(Items listed in a dataset)
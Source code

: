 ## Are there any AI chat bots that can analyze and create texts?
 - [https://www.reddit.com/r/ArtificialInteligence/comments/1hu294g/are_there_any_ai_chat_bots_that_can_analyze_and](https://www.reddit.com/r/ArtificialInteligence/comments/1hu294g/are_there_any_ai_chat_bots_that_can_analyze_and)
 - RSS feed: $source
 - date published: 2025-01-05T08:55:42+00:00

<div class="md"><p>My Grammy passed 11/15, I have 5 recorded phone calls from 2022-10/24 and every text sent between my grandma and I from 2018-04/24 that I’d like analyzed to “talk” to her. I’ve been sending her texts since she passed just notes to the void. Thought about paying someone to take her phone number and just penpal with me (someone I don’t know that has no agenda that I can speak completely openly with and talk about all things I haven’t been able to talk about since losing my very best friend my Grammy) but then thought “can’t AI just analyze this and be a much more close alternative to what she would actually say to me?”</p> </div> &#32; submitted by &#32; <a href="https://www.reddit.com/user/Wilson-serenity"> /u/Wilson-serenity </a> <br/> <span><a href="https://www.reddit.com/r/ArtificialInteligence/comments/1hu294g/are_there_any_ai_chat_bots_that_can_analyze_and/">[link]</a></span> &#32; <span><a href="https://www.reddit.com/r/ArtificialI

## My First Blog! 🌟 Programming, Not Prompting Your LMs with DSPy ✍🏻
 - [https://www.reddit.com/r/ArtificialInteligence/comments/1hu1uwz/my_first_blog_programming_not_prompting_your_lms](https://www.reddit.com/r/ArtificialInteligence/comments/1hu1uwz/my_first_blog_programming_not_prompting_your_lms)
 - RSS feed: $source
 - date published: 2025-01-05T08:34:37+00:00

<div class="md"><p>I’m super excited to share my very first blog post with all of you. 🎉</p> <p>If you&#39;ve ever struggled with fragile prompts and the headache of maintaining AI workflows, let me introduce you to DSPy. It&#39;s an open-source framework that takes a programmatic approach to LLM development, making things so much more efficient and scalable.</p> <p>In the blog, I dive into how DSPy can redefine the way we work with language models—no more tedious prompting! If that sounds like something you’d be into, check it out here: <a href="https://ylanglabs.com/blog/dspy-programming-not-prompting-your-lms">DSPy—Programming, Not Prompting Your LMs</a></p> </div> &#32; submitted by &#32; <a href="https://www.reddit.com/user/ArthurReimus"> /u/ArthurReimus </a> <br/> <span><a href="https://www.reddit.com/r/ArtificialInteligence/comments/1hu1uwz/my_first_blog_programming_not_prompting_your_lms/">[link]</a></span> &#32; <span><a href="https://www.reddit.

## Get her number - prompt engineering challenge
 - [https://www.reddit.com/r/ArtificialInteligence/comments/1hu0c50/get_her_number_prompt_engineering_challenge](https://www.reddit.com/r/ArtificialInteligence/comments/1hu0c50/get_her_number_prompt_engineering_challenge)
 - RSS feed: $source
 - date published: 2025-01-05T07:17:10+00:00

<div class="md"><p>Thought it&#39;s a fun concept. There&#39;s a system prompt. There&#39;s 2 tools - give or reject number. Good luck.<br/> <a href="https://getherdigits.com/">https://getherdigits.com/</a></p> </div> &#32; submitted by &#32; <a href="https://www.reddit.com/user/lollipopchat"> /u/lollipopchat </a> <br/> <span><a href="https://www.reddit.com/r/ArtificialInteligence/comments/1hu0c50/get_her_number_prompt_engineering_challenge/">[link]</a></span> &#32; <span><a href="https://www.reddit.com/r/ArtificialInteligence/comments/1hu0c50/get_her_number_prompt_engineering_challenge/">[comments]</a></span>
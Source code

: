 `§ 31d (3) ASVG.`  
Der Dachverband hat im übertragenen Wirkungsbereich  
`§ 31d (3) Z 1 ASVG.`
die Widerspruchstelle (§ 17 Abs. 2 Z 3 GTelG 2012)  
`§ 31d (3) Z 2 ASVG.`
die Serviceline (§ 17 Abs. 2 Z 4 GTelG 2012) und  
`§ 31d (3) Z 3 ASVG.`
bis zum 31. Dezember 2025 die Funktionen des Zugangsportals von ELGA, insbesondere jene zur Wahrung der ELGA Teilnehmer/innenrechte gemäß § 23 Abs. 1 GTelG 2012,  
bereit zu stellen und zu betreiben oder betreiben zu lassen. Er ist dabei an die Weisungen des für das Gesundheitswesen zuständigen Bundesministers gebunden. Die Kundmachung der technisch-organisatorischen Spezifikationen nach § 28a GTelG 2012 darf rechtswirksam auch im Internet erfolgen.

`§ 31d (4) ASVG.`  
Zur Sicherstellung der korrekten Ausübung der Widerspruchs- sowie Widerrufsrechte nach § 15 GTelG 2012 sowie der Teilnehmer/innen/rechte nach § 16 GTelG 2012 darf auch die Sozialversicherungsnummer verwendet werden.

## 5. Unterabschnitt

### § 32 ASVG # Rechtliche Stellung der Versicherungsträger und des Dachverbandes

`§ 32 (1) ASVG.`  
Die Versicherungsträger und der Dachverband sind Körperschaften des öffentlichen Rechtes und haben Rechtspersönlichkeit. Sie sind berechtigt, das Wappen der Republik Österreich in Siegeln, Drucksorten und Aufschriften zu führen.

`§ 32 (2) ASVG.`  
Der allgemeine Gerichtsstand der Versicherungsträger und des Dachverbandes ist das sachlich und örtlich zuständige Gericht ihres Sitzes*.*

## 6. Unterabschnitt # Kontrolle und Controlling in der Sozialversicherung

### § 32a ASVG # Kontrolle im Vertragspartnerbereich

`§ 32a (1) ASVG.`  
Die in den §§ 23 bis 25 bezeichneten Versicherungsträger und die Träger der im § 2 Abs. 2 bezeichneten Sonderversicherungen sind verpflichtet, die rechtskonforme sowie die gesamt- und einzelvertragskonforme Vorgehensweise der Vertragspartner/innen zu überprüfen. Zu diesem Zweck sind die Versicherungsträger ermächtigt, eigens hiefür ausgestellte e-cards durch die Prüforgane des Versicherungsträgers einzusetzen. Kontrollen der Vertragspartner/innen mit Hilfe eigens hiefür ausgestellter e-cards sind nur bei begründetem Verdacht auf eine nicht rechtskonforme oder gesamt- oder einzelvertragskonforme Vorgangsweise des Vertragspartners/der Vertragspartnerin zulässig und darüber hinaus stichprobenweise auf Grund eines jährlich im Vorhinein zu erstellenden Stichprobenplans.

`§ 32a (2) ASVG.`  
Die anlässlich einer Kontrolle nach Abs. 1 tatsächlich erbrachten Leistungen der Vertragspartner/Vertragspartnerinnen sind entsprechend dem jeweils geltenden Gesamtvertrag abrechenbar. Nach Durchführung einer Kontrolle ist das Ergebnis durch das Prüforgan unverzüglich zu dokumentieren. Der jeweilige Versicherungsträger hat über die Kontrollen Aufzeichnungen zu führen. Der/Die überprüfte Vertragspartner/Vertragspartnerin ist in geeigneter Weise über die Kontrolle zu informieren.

**Exercise goal:**
Word for word, retype all of the entries above.

**Answer to the problem:**
Source code

: ## Are there any AI chat bots that can analyze and create texts?
 - [https://www.reddit.com/r/ArtificialInteligence/comments/1hu294g/are_there_any_ai_chat_bots_that_can_analyze_and](https://www.reddit.com/r/ArtificialInteligence/comments/1hu294g/are_there_any_ai_chat_bots_that_can_analyze_and)
 - RSS feed: $source
 - date published: 2025-01-05T08:55:42+00:00

<div class="md"><p>My Grammy passed 11/15, I have 5 recorded phone calls from 2022-10/24 and every text sent between my grandma and I from 2018-04/24 that I’d like analyzed to “talk” to her. I’ve been sending her texts since she passed just notes to the void. Thought about paying someone to take her phone number and just penpal with me (someone I don’t know that has no agenda that I can speak completely openly with and talk about all things I haven’t been able to talk about since losing my very best friend my Grammy) but then thought “can’t AI just analyze this and be a much more close alternative to what she would actually say to me?”</p> </div> &#32; submitted by &#32; <a href="https://www.reddit.com/user/Wilson-serenity"> /u/Wilson-serenity </a> <br/> <span><a href="https://www.reddit.com/r/ArtificialInteligence/comments/1hu294g/are_there_any_ai_chat_bots_that_can_analyze_and/">[link]</a></span> &#32; <span><a href="https://www.reddit.com/r/ArtificialI

## My First Blog! 🌟 Programming, Not Prompting Your LMs with DSPy ✍🏻
 - [https://www.reddit.com/r/ArtificialInteligence/comments/1hu1uwz/my_first_blog_programming_not_prompting_your_lms](https://www.reddit.com/r/ArtificialInteligence/comments/1hu1uwz/my_first_blog_programming_not_prompting_your_lms)
 - RSS feed: $source
 - date published: 2025-01-05T08:34:37+00:00

<div class="md"><p>I’m super excited to share my very first blog post with all of you. 🎉</p> <p>If you&#39;ve ever struggled with fragile prompts and the headache of maintaining AI workflows, let me introduce you to DSPy. It&#39;s an open-source framework that takes a programmatic approach to LLM development, making things so much more efficient and scalable.</p> <p>In the blog, I dive into how DSPy can redefine the way we work with language models—no more tedious prompting! If that sounds like something you’d be into, check it out here: <a href="https://ylanglabs.com/blog/dspy-programming-not-prompting-your-lms">DSPy—Programming, Not Prompting Your LMs</a></p> </div> &#32; submitted by &#32; <a href="https://www.reddit.com/user/ArthurReimus"> /u/ArthurReimus </a> <br/> <span><a href="https://www.reddit.com/r/ArtificialInteligence/comments/1hu1uwz/my_first_blog_programming_not_prompting_your_lms/">[link]</a></span> &#32; <span><a href="https://www.reddit.

## Get her number - prompt engineering challenge
 - [https://www.reddit.com/r/ArtificialInteligence/comments/1hu0c50/get_her_number_prompt_engineering_challenge](https://www.reddit.com/r/ArtificialInteligence/comments/1hu0c50/get_her_number_prompt_engineering_challenge)
 - RSS feed: $source
 - date published: 2025-01-05T07:17:10+00:00

<div class="md"><p>Thought it&#39;s a fun concept. There&#39;s a system prompt. There&#39;s 2 tools - give or reject number. Good luck.<br/> <a href="https://getherdigits.com/">https://getherdigits.com/</a></p> </div> &#32; submitted by &#32; <a href="https://www.reddit.com/user/lollipopchat"> /u/lollipopchat </a> <br/> <span><a href="https://www.reddit.com/r/ArtificialInteligence/comments/1hu0c50/get_her_number_prompt_engineering_challenge/">[link]</a></span> &#32; <span><a href="https://www.reddit.com/r/ArtificialInteligence/comments/1hu0c50/get_her_number_prompt_engineering_challenge/">[comments]</a></span>
Source code

: `§ 31d (3) ASVG.`  
Der Dachverband hat im übertragenen Wirkungsbereich  
`§ 31d (3) Z 1 ASVG.`
die Widerspruchstelle (§ 17 Abs. 2 Z 3 GTelG 2012)  
`§ 31d (3) Z 2 ASVG.`
die Serviceline (§ 17 Abs. 2 Z 4 GTelG 2012) und  
`§ 31d (3) Z 3 ASVG.`
bis zum 31. Dezember 2025 die Funktionen des Zugangsportals von ELGA, insbesondere jene zur Wahrung der ELGA Teilnehmer/innenrechte gemäß § 23 Abs. 1 GTelG 2012,  
bereit zu stellen und zu betreiben oder betreiben zu lassen. Er ist dabei an die Weisungen des für das Gesundheitswesen zuständigen Bundesministers gebunden. Die Kundmachung der technisch-organisatorischen Spezifikationen nach § 28a GTelG 2012 darf rechtswirksam auch im Internet erfolgen.

`§ 31d (4) ASVG.`  
Zur Sicherstellung der korrekten Ausübung der Widerspruchs- sowie Widerrufsrechte nach § 15 GTelG 2012 sowie der Teilnehmer/innen/rechte nach § 16 GTelG 2012 darf auch die Sozialversicherungsnummer verwendet werden.

## 5. Unterabschnitt

### § 32 ASVG # Rechtliche Stellung der Versicherungsträger und des Dachverbandes

`§ 32 (1) ASVG.`  
Die Versicherungsträger und der Dachverband sind Körperschaften des öffentlichen Rechtes und haben Rechtspersönlichkeit. Sie sind berechtigt, das Wappen der Republik Österreich in Siegeln, Drucksorten und Aufschriften zu führen.

`§ 32 (2) ASVG.`  
Der allgemeine Gerichtsstand der Versicherungsträger und des Dachverbandes ist das sachlich und örtlich zuständige Gericht ihres Sitzes*.*

## 6. Unterabschnitt # Kontrolle und Controlling in der Sozialversicherung

### § 32a ASVG # Kontrolle im Vertragspartnerbereich

`§ 32a (1) ASVG.`  
Die in den §§ 23 bis 25 bezeichneten Versicherungsträger und die Träger der im § 2 Abs. 2 bezeichneten Sonderversicherungen sind verpflichtet, die rechtskonforme sowie die gesamt- und einzelvertragskonforme Vorgehensweise der Vertragspartner/innen zu überprüfen. Zu diesem Zweck sind die Versicherungsträger ermächtigt, eigens hiefür ausgestellte e-cards durch die Prüforgane des Versicherungsträgers einzusetzen. Kontrollen der Vertragspartner/innen mit Hilfe eigens hiefür ausgestellter e-cards sind nur bei begründetem Verdacht auf eine nicht rechtskonforme oder gesamt- oder einzelvertragskonforme Vorgangsweise des Vertragspartners/der Vertragspartnerin zulässig und darüber hinaus stichprobenweise auf Grund eines jährlich im Vorhinein zu erstellenden Stichprobenplans.

`§ 32a (2) ASVG.`  
Die anlässlich einer Kontrolle nach Abs. 1 tatsächlich erbrachten Leistungen der Vertragspartner/Vertragspartnerinnen sind entsprechend dem jeweils geltenden Gesamtvertrag abrechenbar. Nach Durchführung einer Kontrolle ist das Ergebnis durch das Prüforgan unverzüglich zu dokumentieren. Der jeweilige Versicherungsträger hat über die Kontrollen Aufzeichnungen zu führen. Der/Die überprüfte Vertragspartner/Vertragspartnerin ist in geeigneter Weise über die Kontrolle zu informieren.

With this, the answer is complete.